A smokescreen actually, for a chance to grab power
Tahirul Qadri suffers from an acute sense of anomie. He thinks that the social order is rotten, to be demolished and a new structure is to be raised. He claims to have the plan, to build such a utopian order. Therefore he declared, “I am coming, at the peril of my life, to save Pakistan.” He arrived on 23th June to lead the revolution, Imam Khomenie-style. But soon he backtracked after meeting governor Punjab, who is an appointee of Nawaz Sharif, against whom Qadri has declared war. What his next move will be is unpredictable, but what is known and predictable must be examined.

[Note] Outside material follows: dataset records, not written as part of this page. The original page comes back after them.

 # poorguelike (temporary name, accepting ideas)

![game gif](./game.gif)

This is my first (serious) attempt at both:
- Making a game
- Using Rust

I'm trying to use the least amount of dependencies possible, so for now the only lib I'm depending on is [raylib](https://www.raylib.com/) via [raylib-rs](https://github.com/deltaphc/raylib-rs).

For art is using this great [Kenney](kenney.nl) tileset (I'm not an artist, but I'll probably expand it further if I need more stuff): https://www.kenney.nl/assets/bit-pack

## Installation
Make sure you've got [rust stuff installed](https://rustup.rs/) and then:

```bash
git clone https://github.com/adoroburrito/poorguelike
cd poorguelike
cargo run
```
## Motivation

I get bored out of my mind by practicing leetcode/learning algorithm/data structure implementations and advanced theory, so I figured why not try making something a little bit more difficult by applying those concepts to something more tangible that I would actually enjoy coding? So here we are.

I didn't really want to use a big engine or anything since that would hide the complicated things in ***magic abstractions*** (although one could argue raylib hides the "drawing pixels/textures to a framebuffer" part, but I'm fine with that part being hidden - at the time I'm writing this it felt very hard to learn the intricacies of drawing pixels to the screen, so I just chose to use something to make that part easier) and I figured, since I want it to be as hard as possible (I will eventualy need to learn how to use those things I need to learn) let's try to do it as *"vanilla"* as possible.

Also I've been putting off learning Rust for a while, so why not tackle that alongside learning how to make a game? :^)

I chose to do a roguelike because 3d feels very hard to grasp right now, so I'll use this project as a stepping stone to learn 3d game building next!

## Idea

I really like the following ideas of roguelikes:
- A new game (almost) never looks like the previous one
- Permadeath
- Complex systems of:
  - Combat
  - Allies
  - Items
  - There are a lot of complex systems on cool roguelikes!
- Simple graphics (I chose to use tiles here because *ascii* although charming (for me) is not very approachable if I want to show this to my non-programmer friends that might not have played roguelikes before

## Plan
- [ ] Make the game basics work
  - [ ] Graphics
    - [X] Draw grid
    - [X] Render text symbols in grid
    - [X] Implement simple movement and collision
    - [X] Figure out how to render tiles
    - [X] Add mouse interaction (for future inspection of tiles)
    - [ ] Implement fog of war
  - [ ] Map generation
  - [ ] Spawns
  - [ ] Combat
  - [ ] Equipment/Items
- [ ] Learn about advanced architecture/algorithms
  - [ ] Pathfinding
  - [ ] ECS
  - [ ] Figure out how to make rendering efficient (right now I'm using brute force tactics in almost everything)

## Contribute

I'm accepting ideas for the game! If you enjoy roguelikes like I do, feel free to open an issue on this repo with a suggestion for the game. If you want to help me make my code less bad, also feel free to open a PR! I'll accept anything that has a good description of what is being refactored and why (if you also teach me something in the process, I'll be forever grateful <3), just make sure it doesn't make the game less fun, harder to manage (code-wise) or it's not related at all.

During the period 1997-98, he was a coalition partner in Pakistan Awami Ittehad (PAI), under the PPP leadership. He had no vote bank of his own, but had a strong support-base of students of Minhajul Quran madrassas and darul ulooms, created by him, mainly in the province of Punjab. For example, to demonstrate his strength for the PAI jalsa in Peshawar in 1998, he packed up over 40 buses with students and teachers of his madrassas from Punjab and crossed over Indus to Peshawar, and created an impression. But the fact is so far he cannot boast of winning even a single seat of the National Assembly, except the one awarded to him in 2002, for supporting General Musharraf’s referendum.
It is the political and ideological affinity with Musharraf which is the force behind his movement. Musharraf’s close associates like Pervez Elahi and Sheikh Rasheed are in step with him in his revolutionary march towards a new social order in Pakistan. In fact, these ‘revolutionaries’ form part of the global forces which since long have remained active against political Islam in Pakistan, Egypt, Turkey and Algeria. They reject Islamic Emirate of Afghanistan and the Revolutionary Islam in Iran. Their preference is for secular Bangladesh. This is the ideological conflict which has been the root cause of miseries of the Muslim world for over three decades.
The people of Pakistan have the right to know as to which school of religious thought Qadri belongs, out of a dozen or so religious parties demanding a different political system for the country. Dr Qadri rejects the present democratic order as rotten and hopeless, and the alternative he suggests is vague whereas the Constitution of Pakistan, which embodies the will of the people, affirms a democratic order, based on the principles of Quran and Sunnah. Qadri’s approach to revolution, therefore, is against the very fundamentals of the constitutions and the norms of democracy.
Asking for a revolution in Pakistan, which has yet not achieved full nationhood, amounts to courting disaster. No doubt change is demanded because that is the verdict of the 2013 General Elections, which has catapulted Pakistan Tehreek-i-Insaf (PTI) as the third largest party in Pakistan, a moderate party whose political vision is in harmony with the political ethos of the Pakistani nation, which rejects both secularism and religious extremism.
In fact, both Qadri and Nawaz Sharif appear obsessed with the “contrived change” which occurred on the night between 15th and 16th March, 2009, when the movement for the restoration of judiciary was joined by PML-N and the threat of march from Lahore to Islamabad created the effect. The march had hardly crossed river Ravi bridge when Islamabad bowed down and accepted the demands of the movement, meaning thereby that for General Pervez Musharraf the ‘game was over’. Nawaz Sharif feared that the ‘game could be over’ for him also as Qadri arrived at Lahore, refused to leave the aircraft and demanded to negotiate with the army representative, which was declined. He then sought army security cover which was also refused which totally disappointed Qadri because there appeared no possibility of the kind of message from the army, as on the night between 15th and 16th March, 2009. He agreed to talk to the governor Punjab and returned home, under his own security. A drama so well orchestrated by him came to an end within nine hours of his arrival in Pakistan. What his next move will be is difficult to predict.
The surprising aspect of this whole episode is the nervous reaction of the sitting government in dealing with the situation, created by Qadri in open defiance of rules of business to bring about change through the power of the madrassas and the lurking fear in Nawaz Sharif’s mind of the telephone call from Islamabad. Obsession and fear thus created the dilemma. Qadri tried to emulate the Afghans who used Taliban power to checkmate two super powers within a period of three decades. The madrassas in Afghanistan have a history of their own which spans over centuries, steeped into their values, traditions and sense of sacrifice, which helped them fight and win one of the most torturous wars of all times. Qadri’s Taliban lack these qualities.
Since 1990, the madrassas have played very active role in shaping the security environment of Pakistan. Qadris’ revolution is one such phenomenon. One may not be surprised if this kind of autism may also affect the minds of our educationists operating countrywide.
Living in a state of anomie is no good for Dr Qadri and to swim against the tide is dangerous, particularly at this time of turmoil and turbulence. Better to ride with the tide and steer the way to a better future, free from exploitation and corruption.